Cardinal Arithmetic: Finite Set X, #X+1

[LCKurtz]

I am setting out to prove that g is onto;
let $m \in S_{n+1}$, we must show that there exist $y \in X \cup \{x\}$ such that $g(y) = m$.

since $f$ is a bijection between X and $S_n$ there is some $y \in X$ such that $f(y) = m$

That is only true if $m\le n$, not if $m$ happens to be $n+1$. So state that in your argument.

and if $m= n+1$ then $g(x) = m$ by the definition of g

That is the other case

ALSO by the definition of $g$, $y \in X \cup \{x\}$ this implies that $y \in X$ or $y \in \{x\}$, since $x \in \{x\}$ we have $x,y \in \{x\}$ this implies that if $m = n+1$, then $g(x) = g(y) = m$.

I guess that is a very confusing way to say the domain of $g$ is $X\cup \{x\}$ and $g(x) = m+1$. You already said that above "by the definition of g".

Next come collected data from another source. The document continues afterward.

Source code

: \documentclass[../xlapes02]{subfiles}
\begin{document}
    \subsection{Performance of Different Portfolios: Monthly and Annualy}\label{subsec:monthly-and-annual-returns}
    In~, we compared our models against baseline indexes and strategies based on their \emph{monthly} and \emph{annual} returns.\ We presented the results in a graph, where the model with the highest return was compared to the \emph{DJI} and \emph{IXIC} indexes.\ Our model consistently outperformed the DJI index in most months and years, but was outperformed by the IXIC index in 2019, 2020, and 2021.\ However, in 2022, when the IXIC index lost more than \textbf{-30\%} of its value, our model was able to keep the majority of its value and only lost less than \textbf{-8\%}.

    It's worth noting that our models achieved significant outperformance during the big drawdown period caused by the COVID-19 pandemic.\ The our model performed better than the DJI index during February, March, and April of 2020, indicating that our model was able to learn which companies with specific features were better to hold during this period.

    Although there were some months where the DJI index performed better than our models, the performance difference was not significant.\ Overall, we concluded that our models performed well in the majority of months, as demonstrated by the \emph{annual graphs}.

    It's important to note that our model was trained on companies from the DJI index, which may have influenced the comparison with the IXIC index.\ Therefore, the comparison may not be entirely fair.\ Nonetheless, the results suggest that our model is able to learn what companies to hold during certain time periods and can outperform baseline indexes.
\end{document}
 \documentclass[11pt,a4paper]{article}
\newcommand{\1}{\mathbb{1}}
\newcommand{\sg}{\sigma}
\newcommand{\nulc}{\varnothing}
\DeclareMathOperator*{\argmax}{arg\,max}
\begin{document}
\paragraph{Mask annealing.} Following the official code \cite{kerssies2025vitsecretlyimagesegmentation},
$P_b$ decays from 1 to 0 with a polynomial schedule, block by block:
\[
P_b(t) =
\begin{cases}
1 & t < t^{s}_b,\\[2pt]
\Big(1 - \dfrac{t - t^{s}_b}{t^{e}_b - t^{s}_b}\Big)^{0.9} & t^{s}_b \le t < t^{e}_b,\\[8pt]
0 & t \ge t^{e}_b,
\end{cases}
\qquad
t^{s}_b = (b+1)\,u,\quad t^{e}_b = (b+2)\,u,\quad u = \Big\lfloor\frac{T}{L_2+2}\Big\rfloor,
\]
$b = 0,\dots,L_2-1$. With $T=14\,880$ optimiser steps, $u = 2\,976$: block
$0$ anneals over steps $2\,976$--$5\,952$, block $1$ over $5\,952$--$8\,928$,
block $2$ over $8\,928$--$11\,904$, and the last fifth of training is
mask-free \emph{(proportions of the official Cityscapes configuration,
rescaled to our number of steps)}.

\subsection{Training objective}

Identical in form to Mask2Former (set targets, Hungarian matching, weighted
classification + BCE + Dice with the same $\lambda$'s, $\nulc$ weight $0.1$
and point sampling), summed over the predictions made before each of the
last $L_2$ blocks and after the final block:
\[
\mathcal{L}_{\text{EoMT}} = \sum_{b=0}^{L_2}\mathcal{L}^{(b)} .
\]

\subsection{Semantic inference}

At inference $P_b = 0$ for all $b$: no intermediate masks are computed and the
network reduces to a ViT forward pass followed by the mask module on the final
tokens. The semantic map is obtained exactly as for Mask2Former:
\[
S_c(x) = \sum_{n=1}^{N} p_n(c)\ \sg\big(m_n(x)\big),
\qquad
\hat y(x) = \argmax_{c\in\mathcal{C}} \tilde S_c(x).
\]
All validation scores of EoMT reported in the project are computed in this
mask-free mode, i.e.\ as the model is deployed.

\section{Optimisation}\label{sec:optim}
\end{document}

Here i have show that there exist $y \in X \cup \{x\}$ such that $g(y) = m$

No you haven't. You have shown that if $m=n+1$ that $g(x)=m$. And you have shown that if $m\le n$ there is a $y\in X$ such that $\color{red}{f}(y) = m$. YOU HAVE TO SHOW THAT $\color{red}{g}(y) = m$.

You have to understand, i have run out of ideas. RUN out of ideas.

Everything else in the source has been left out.